Data for analysis:
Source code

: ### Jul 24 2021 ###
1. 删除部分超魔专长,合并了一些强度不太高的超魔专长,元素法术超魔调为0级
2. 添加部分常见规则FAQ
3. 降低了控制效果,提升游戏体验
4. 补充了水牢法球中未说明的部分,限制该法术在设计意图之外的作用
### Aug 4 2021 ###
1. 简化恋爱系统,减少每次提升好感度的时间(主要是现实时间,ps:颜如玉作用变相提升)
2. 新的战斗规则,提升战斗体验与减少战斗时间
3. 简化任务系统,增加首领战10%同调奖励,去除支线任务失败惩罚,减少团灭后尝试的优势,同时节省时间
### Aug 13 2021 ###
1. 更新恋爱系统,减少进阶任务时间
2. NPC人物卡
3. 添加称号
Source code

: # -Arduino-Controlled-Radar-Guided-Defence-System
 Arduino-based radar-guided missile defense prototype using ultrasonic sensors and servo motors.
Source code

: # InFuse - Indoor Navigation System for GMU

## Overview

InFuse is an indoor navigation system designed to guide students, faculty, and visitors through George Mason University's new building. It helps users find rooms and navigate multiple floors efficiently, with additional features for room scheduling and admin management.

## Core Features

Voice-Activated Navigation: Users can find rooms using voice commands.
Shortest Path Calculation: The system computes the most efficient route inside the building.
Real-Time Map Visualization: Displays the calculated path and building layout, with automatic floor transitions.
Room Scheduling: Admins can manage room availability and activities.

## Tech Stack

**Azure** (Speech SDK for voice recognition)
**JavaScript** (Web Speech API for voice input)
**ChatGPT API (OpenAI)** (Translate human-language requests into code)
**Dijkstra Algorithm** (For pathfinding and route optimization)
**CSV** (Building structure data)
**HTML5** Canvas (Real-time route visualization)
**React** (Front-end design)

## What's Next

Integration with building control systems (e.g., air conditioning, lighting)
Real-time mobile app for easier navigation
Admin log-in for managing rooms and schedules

* * *

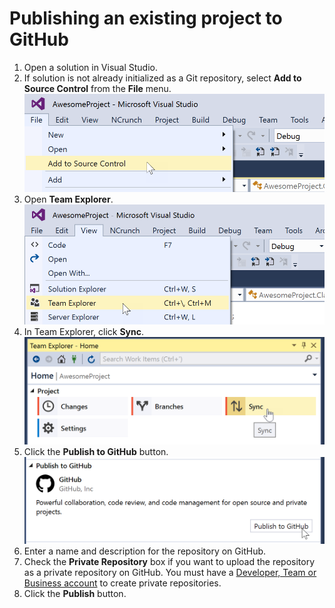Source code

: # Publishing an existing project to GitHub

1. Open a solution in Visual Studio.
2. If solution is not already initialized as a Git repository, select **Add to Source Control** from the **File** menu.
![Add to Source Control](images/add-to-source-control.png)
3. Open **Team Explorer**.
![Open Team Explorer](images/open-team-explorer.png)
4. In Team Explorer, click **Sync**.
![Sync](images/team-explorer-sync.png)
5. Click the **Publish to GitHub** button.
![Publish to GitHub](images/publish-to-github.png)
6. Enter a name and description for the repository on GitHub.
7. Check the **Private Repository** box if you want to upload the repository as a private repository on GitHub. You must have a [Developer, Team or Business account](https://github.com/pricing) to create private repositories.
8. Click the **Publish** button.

To do: Please return the lines above that run from the line containing "### Aug 13 2021 ###" to the line containing "System for GMU", inclusive, exactly and with no other lines.

Solution to this task:
### Aug 13 2021 ###
1. 更新恋爱系统,减少进阶任务时间
2. NPC人物卡
3. 添加称号
Source code

: # -Arduino-Controlled-Radar-Guided-Defence-System
 Arduino-based radar-guided missile defense prototype using ultrasonic sensors and servo motors.
Source code

: # InFuse - Indoor Navigation System for GMU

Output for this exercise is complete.